Britain, Economic, Financial Markets, Government, Politics

Spring statement 2025: A stage built on myths

BRITAIN

BRITAIN is tightening its belt. The chancellor’s spring statement arrives with the gloomy tone of inevitability. Welfare payments for the sick and disabled will be shrunk, and public services from transport to criminal justice face much leaner times. The language is that of necessity. There is no money. The choices are hard, but unavoidable. So runs the rhetorical script.

The notion that painful cuts are inevitable is political theatre and grandstanding. Either Rachel Reeves knows the constraints are self-imposed – or, more troubling, believes they are real. Last October, she announced £190bn in extra spending, £140bn in additional borrowing, and £35bn more in taxes than previously forecast. The Treasury has expounded upon this by insisting “you can’t pour that amount of money into the state and call it austerity”.

Yes you can. Particularly where tens of billions are siphoned off in debt interest to uphold economic orthodoxy rather than meet social needs. The UK now spends more than £100bn a year on debt interest not because it is financially insolvent, but to a substantial degree because the Bank of England is offloading vast amounts of gilts, bought during quantitative easing, at a loss. The Treasury must cover these losses, while the flood of gilts into financial markets drives up interest rates on new borrowing. This is quantitative tightening (QT), with the state left to foot the bill for soaring interest costs and Bank payouts. Nonetheless, the Office for Budget Responsibility assumes that it will continue, locking in high costs.

This is ideology posing as policy. And it’s far from prudent. No money for free school meals or youth clubs, some parliamentarians warn, yet billions pour into the pockets of bondholders, for the sake of “stability”. Ending QT could redirect that money to public services – a better priority than reassuring markets with symbolic gestures.

If the Bank won’t stop on its own, it must be pushed. Under Gordon Brown, the Central Bank gained its independence in 1998 but included a safeguarding caveat: in “extreme economic circumstances” ministers can override the Bank in the public interest. If £100bn in spending isn’t extreme, what is? QT should be paused. The Bank stands alone among G7 peers in actively selling bonds and demanding Treasury cash to cover paper losses. This is self-defeating in a dangerously volatile world. Gilts could be strategically managed. Before New Labour, Kenneth Clarke often ignored the Bank’s advice – and was often right. But such thinking is now deemed heretical in a political culture that treats Central Bank independence as sacred, even when it deepens and exasperates public hardship.

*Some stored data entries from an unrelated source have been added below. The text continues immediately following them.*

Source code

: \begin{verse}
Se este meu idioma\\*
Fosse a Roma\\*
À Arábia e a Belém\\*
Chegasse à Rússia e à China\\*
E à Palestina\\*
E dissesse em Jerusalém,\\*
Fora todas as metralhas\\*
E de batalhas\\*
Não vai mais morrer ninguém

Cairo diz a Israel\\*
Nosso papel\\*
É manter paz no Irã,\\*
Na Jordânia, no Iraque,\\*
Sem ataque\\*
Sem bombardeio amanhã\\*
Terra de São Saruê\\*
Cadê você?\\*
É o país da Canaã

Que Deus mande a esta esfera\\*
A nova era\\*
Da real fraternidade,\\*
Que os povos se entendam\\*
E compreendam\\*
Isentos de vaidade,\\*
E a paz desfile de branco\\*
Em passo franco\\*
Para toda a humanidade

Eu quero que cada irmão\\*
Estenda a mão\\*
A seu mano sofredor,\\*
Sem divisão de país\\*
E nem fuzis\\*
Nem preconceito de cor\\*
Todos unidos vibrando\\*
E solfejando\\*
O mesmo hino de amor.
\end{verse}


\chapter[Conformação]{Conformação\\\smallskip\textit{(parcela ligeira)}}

The deeper irony cannot be lost on anyone. The chancellor refuses to raise taxes on the wealthy, will not relax her fiscal rules, and has ruled out borrowing more. So she claims that there is no alternative to cuts. Yet, these are self-imposed constraints – combined with deference to an unelected monetary authority – that sustain the illusion of necessity. Labour has been here before: Snowden did the same in the 1930s, and very nearly destroyed his party.

The spring statement is a performance. She asks the public to accept a diminished state as the result of external forces, when actually it’s the result of internal dogma. Worse, she may believe the script – failing to recall the economic tools once used to steer interest rates, debt, and public investment. Austerity isn’t the price of prudence, but the cost of forgetting. We have a chancellor of the exchequer who wears the mask of making tough decisions, but on a stage built on myths. The better choice would be to trim the Bank’s power, even if the spotlight has been carefully trained away from its damaging role.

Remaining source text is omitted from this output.